Introducing LiveKit Inference (Blog)

参照元: LiveKit Agents Documentation ロードマップ: 学習ロードマップ

What(何についてか)

LiveKit Inferenceは、ボイスAI向けの低遅延モデルゲートウェイ。LiveKit API key一つで、主要なSTT/LLM/TTSプロバイダーのモデルにアクセスできる統合インターフェースを提供する。個別のプロバイダーアカウント管理やプラグイン統合作業が不要になる。

対応プロバイダーは以下の通り。STT: AssemblyAI, Cartesia, Deepgram。LLM: OpenAI, Google DeepMind, Cerebras, Groq, Baseten。TTS: Cartesia, ElevenLabs, Inworld, Rime。

Why(なぜ必要か)

ボイスエージェントの開発・運用には3つの課題がある。

1つ目は統合の複雑さ。モデルの評価・切り替えには、プロバイダーごとのAPI key取得、課金設定、プラグイン実装が必要で、STTとTTSは統一APIすら存在しなかった。

2つ目は同時実行制限の管理困難。本番運用に移ると、STTはWebSocket接続数、LLMはtokens per minute、TTSは同時生成数と、プロバイダーごとに制限単位が異なる。スケールに伴い追跡が困難になり、キャパシティプランニングは実質的な勘に頼る状態になる。

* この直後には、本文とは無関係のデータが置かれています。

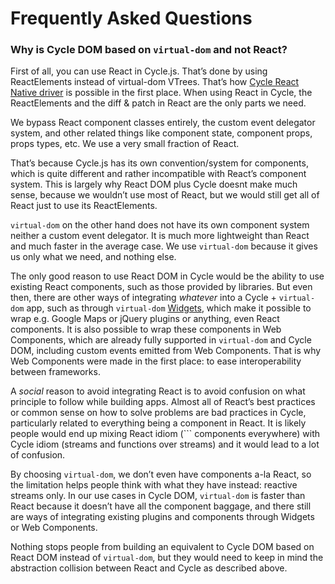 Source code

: # Frequently Asked Questions

### Why is Cycle DOM based on `virtual-dom` and not React?

First of all, you can use React in Cycle.js. That’s done by using ReactElements instead of virtual-dom VTrees. That’s how [Cycle React Native driver](https://github.com/cyclejs/cycle-react-native) is possible in the first place. When using React in Cycle, the ReactElements and the diff & patch in React are the only parts we need.

We bypass React component classes entirely, the custom event delegator system, and other related things like component state, component props, props types, etc. We use a very small fraction of React.

That’s because Cycle.js has its own convention/system for components, which is quite different and rather incompatible with React’s component system. This is largely why React DOM plus Cycle doesnt make much sense, because we wouldn’t use most of React, but we would still get all of React just to use its ReactElements.

`virtual-dom` on the other hand does not have its own component system neither a custom event delegator. It is much more lightweight than React and much faster in the average case. We use `virtual-dom` because it gives us only what we need, and nothing else.

The only good reason to use React DOM in Cycle would be the ability to use existing React components, such as those provided by libraries. But even then, there are other ways of integrating *whatever* into a Cycle + `virtual-dom` app, such as through `virtual-dom` [Widgets](https://github.com/Matt-Esch/virtual-dom/blob/master/docs/widget.md), which make it possible to wrap e.g. Google Maps or jQuery plugins or anything, even React components. It is also possible to wrap these components in Web Components, which are already fully supported in `virtual-dom` and Cycle DOM, including custom events emitted from Web Components. That is why Web Components were made in the first place: to ease interoperability between frameworks.

A *social* reason to avoid integrating React is to avoid confusion on what principle to follow while building apps. Almost all of React’s best practices or common sense on how to solve problems are bad practices in Cycle, particularly related to everything being a component in React. It is likely people would end up mixing React idiom (`<Foo>`` components everywhere) with Cycle idiom (streams and functions over streams) and it would lead to a lot of confusion.

By choosing `virtual-dom`, we don’t even have components a-la React, so the limitation helps people think with what they have instead: reactive streams only. In our use cases in Cycle DOM, `virtual-dom` is faster than React because it doesn’t have all the component baggage, and there still are ways of integrating existing plugins and components through Widgets or Web Components.

Nothing stops people from building an equivalent to Cycle DOM based on React DOM instead of `virtual-dom`, but they would need to keep in mind the abstraction collision between React and Cycle as described above.
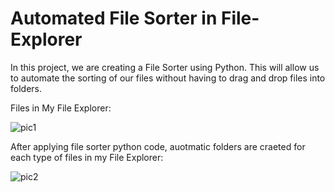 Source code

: # Automated File Sorter in File-Explorer

In this project, we are creating a File Sorter using Python. This will allow us to automate the sorting of our files without having to drag and drop files into folders.

Files in My File Explorer:


![pic1](https://user-images.githubusercontent.com/111386815/232616057-5cd78de1-8e6a-4991-86f4-3913b963e8bc.jpg)


After applying file sorter python code, auotmatic folders are craeted for each type of files in my File Explorer:


![pic2](https://user-images.githubusercontent.com/111386815/232616100-12706735-7514-4a24-b69f-0b4d7b7829ce.jpg)


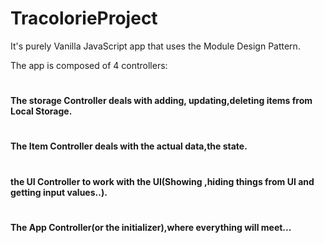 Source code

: # TracolorieProject
It's purely Vanilla JavaScript app that uses the Module Design Pattern.


The app is composed of 4 controllers:
#
**The storage Controller deals with adding, updating,deleting items from Local Storage.**
#
**The Item Controller deals with the actual data,the state.**
#
**the UI Controller to work with the UI(Showing ,hiding things from UI and getting input values..).**
#
**The App Controller(or the initializer),where everything will meet...**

3つ目はレイテンシと信頼性。テキストベースアプリでは数秒の待機が許容されるが、ボイスエージェントでは会話の自然さを損なう。パブリック推論エンドポイントは需要ピーク時にキューイングや障害を起こし、ユーザー体験に直結する。

How(どう動くか)

統合API(Unified API)

AgentSession のパラメータに "provider/model" 形式の文字列を渡すだけでモデルを指定できる。

session = AgentSession(
    stt="assemblyai/universal-streaming",
    llm="openai/gpt-4.1-mini",
    tts="cartesia/sonic-2:6f84f4b8-58a2-430c-8c79-688dad597532",
    turn_detection=MultilingualModel()
)

TTSを変更する場合は tts="inworld/inworld-tts-1:ashley" のように文字列を変えるだけで済む。追加プラグインもAPI keyも不要。これによりモデルのA/Bテストが極めて容易になる。

同時実行管理の統一

LiveKit Cloudダッシュボードで全プロバイダーの同時実行制限を一元表示する。制限はモデルタイプ(STT/LLM/TTS)単位で適用されるため、OpenAIからGeminiへの切り替えでもクォータの再交渉が不要。

課金も統合され、モデル呼び出しは各プロバイダーのPAYG価格でLiveKit経由で一括請求される。

レイテンシと信頼性の最適化

3つのアプローチで低遅延と高信頼性を実現する。

Global co-locationでは、LiveKit Cloud上のagentとinference serviceが同じデータセンターで動作し、API呼び出しがプライベートネットワークバックボーンを通る。パブリックインターネットの混雑を回避できる。

Provisioned capacityでは、プロバイダーと直接契約して専有推論キャパシティを確保する。パブリックエンドポイントをバイパスするため、ピーク時の混雑の影響を受けない。

Dynamic routing(coming soon)では、各リージョン・プロバイダーのリアルタイムレイテンシを監視し、遅延や障害検知時に自動的に別プロバイダー・別リージョンにルーティングする。LiveKitがストリーミング用に構築したルーティング基盤を応用している。

graph LR
    A["Agent (LiveKit Cloud)"] -->|"Private backbone"| B["Inference Service"]
    B -->|"Provisioned capacity"| C["Model Providers"]
    B -->|"Dynamic routing (soon)"| D["Alt Region / Provider"]

Key Concepts

用語説明
LiveKit InferenceボイスAI向けの統合モデルゲートウェイ。API key一つでSTT/LLM/TTSにアクセス
Unified APIprovider/model 文字列指定でモデルを切り替える仕組み。プラグイン・追加API key不要
Provisioned capacityプロバイダーから専有した推論キャパシティ。パブリックエンドポイントの混雑を回避
Dynamic routingリアルタイムレイテンシ監視に基づく自動ルーティング(開発中)

制約事項

アプリケーション層でのモデルfallback機能(例: STT失敗時に別STTへ自動切替)は、現在の設計に含まれていない。AgentSession は1モデルのみ指定する設計のため、fallbackが必要な場合は自前でロジックを組むか、Dynamic routingの完成を待つ必要がある。